A few meters away, a figure stepped out of the door of the dilapidated store, sticking to the shadows. Even though he was barely visible in the gloom, Arthur recognized him and stopped, stunned and incredulous.

“Christian . . . ?”

Before he could react, his brother was upon him, pulling him tightly in an embrace that was both intimate and frightening. Fingers dug into his shoulders, his elbow, hard enough to find bone.

Arthur gasped, tried to pull away, but it was like trying to unbend iron. Pain weakened him further, forcing him to drop his bag.

Lips moved to ear. “Come with me.”

The breath was icy, smelling of sour meat and rot. The tone was not one of invitation but of demand. Arthur was lifted off his feet and dragged away, as easily as a mother with an errant child.
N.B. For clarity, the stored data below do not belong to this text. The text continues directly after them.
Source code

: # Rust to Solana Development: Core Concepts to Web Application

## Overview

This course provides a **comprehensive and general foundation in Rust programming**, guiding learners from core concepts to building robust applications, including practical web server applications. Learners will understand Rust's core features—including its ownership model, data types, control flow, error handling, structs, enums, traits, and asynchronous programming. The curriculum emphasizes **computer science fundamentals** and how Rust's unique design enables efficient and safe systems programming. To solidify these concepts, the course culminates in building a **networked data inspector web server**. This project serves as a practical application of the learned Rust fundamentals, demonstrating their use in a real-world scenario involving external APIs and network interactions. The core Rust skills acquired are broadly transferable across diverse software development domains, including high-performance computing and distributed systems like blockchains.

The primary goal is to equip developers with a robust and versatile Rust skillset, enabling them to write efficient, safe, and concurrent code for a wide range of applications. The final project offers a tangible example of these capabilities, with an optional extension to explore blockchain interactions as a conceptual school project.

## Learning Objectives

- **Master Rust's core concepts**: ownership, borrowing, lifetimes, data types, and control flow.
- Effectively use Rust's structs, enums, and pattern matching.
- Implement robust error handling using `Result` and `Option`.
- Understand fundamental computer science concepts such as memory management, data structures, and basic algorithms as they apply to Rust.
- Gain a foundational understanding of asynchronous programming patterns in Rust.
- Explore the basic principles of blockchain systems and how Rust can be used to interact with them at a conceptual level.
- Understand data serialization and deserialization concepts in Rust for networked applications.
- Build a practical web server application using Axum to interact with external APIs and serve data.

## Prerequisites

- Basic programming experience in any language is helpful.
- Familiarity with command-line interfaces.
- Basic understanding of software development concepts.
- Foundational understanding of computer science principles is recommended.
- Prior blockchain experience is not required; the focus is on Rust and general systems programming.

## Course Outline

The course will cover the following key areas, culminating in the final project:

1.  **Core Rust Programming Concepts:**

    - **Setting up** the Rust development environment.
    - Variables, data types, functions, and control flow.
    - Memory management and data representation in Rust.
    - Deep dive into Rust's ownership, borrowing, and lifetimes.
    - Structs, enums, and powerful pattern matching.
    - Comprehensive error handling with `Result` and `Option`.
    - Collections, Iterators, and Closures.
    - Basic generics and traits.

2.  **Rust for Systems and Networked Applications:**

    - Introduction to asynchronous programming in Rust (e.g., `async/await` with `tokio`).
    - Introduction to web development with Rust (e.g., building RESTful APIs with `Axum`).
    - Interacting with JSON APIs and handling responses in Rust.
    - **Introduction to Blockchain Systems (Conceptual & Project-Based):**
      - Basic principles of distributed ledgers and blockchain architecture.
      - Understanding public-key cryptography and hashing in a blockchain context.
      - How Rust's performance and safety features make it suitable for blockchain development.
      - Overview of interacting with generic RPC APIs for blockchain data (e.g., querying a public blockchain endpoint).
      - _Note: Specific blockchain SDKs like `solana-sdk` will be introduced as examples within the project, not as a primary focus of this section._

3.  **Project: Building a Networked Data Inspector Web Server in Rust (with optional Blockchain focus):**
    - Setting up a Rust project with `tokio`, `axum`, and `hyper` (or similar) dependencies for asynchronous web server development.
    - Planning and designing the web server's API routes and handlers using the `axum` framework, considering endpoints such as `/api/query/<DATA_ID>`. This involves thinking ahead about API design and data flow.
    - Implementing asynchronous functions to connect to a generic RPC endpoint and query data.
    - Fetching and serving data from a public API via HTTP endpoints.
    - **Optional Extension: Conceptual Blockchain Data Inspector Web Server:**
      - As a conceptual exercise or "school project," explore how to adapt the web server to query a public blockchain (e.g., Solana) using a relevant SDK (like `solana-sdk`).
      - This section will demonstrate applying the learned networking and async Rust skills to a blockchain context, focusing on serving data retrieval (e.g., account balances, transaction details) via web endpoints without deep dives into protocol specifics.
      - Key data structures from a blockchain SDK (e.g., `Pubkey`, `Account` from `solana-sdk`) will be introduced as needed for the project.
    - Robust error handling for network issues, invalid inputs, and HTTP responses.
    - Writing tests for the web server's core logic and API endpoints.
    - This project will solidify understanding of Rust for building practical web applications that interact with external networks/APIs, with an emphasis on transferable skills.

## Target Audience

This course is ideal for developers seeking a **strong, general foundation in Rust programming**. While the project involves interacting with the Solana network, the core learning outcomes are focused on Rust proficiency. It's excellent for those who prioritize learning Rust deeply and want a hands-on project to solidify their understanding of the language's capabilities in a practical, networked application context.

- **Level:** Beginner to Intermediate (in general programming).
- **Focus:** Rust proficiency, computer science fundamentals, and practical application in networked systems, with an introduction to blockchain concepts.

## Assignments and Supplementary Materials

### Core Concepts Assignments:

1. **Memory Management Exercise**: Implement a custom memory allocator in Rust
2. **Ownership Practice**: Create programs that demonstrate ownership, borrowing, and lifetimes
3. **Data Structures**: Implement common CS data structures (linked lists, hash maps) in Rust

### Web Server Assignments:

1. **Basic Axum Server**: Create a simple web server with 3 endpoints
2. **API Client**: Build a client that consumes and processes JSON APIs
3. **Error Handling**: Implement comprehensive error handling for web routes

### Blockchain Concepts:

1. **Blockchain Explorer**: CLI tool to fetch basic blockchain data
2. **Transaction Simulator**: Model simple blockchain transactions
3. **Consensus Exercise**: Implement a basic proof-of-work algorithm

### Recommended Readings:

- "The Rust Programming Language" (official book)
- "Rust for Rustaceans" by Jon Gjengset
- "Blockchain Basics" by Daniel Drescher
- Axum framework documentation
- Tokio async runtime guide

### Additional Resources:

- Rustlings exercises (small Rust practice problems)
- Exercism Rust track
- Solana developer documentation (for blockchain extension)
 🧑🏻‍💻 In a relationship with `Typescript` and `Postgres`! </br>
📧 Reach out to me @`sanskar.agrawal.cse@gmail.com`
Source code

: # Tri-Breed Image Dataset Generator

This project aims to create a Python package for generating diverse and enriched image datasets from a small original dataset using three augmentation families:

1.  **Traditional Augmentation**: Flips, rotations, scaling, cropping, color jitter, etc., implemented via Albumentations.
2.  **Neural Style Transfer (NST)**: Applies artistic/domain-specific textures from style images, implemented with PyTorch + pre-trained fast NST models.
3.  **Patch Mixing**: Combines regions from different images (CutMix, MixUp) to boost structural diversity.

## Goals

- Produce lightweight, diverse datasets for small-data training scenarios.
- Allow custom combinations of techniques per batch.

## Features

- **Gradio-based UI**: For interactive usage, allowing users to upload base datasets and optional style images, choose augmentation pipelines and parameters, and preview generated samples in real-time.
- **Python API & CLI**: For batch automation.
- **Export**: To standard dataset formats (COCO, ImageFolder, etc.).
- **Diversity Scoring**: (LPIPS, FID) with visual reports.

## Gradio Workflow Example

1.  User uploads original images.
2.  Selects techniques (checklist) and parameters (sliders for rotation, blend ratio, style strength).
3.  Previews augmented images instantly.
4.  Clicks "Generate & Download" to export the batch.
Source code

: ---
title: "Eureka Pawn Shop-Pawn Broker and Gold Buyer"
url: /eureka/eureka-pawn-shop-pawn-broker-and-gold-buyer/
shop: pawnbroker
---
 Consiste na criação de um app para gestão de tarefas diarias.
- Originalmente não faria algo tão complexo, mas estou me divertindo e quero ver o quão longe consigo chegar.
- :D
In a moment, they were through the doorway and up a flight of rickety stairs to an upper room. Refuse littered the floor. Old ratty blankets bunched along the walls, abandoned by their former dwellers. The only place of order was a thick oak table in the center, its surface polished to a high sheen, so out of place here.

As was the smell.

Past the reek of sweat, waste, and urine came the wafting sweetness of honeysuckle and gardenia. The scent rose from a spray of white orchids, all Brassocattleya.

If Arthur had any doubts as to the role Christian played in the recent murders, they were dispelled at this sight. The table looked like a shrine or an altar to some dark god.

Arthur tried to struggle out of that iron grip, but he could not escape the hand clamped to this forearm. For his efforts, he was slammed against a wall, hard enough to bruise his shoulder, and pinned there. Fearing for his life, he searched for his only weapon, the same weapon that once drove the two brothers apart in the past.

His words.

But what could he say?

Arthur looked at his attacker, dismayed by what he found there. Christian looked exactly the same—yet completely changed. His face and bearing were as they always had been, but now he moved with a speed and strength that defied reason. Worst of all, his gentle expression had turned hard and angry. Malice shone in eyes that were once bright and full of joy.

Arthur knew this dreadful condition must be secondary to some kind of drug. He remembered the madman in the church, recalled the horror stories he had read of addicts on a new pharmaceutical called PCP. The drug had arrived in the Haight-Ashbury district just last year.